“O villain, villain, smiling, damnèd villain!
My tables—meet it is I set it down
That one may smile, and smile, and be a villain…”
—Hamlet: Act I, Scene 5
I began with Comus, Milton’s 1634 masque, the touchstone of which I identified as chastity ensnared. Its horrifying story of a young woman trapped by a villain — smiling or otherwise — the likely victim of perdition through seduction is distressingly all too familiar these days. In Milton’s drama she puts up a spirited defence, but if it weren’t for the intervention of her brothers and a third party she may have indeed been lost; rescue, tragically, is all too rarely at hand in real life.
Many tales where the female is menaced by a male figure are still seen as inferring that it’s the woman who’s the instigator of her own victimhood, the architect of her own misfortunes. Like mythical Pandora or Psyche, who succumb to what’s often referred to as ‘transgressive curiosity’, they may stray where they shouldn’t, open storage containers, shine lights in dark corners, enter locked rooms or go widdershins. The astonishing message appears to be that it’s their own fault that they find trouble by, for instance, dressing provocatively, walking alone, or just being a woman.

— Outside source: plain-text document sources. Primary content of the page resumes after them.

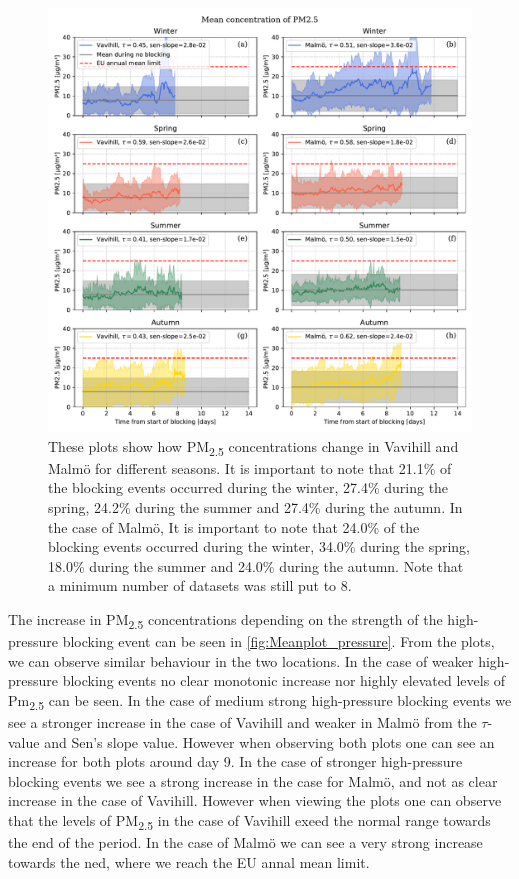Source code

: \begin{figure}[H]
    \centering
    \includegraphics[width=\textwidth]{Figures/Meanplot_seasonal.pdf}
    \caption{These plots show how PM\textsubscript{2.5} concentrations change in Vavihill and Malmö for different seasons. It is important to note that 21.1\% of the blocking events occurred during the winter, 27.4\% during the spring, 24.2\% during the summer and 27.4\% during the autumn. In the case of Malmö, It is important to note that 24.0\% of the blocking events occurred during the winter, 34.0\% during the spring, 18.0\% during the summer and 24.0\% during the autumn. Note that a minimum number of datasets was still put to 8.}
    \label{fig:Meanplot_seasonal}
\end{figure}

The increase in PM\textsubscript{2.5} concentrations depending on the strength of the high-pressure blocking event can be seen in \autoref{fig:Meanplot_pressure}. From the plots, we can observe similar behaviour in the two locations. In the case of weaker high-pressure blocking events no clear monotonic increase nor highly elevated levels of Pm\textsubscript{2.5} can be seen. In the case of medium strong high-pressure blocking events we see a stronger increase in the case of Vavihill and weaker in Malmö from the $\tau$-value and Sen's slope value. However when observing both plots one can see an increase for both plots around day 9. In the case of stronger high-pressure blocking events we see a strong increase in the case for Malmö, and not as clear increase in the case of Vavihill. However when viewing the plots one can observe that the levels of PM\textsubscript{2.5} in the case of Vavihill exeed the normal range towards the end of the period. In the case of Malmö we can see a very strong increase towards the ned, where we reach the EU annal mean limit.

But not all narratives take this line; whether implicitly or explicitly they pin the blame fully on the predator, the male — and more often than not it is a male — who perversely sees women as deserving abuse, rape or death. Many scholars have discussed this aspect and in what follows I shall allude to some of them (because, of course, my argument is in no way original). I want then to take up a couple or more threads: the implication that women bring misfortune on themselves; the intervention of one or more rescuers; and instances when sisters are actually doing it for themselves.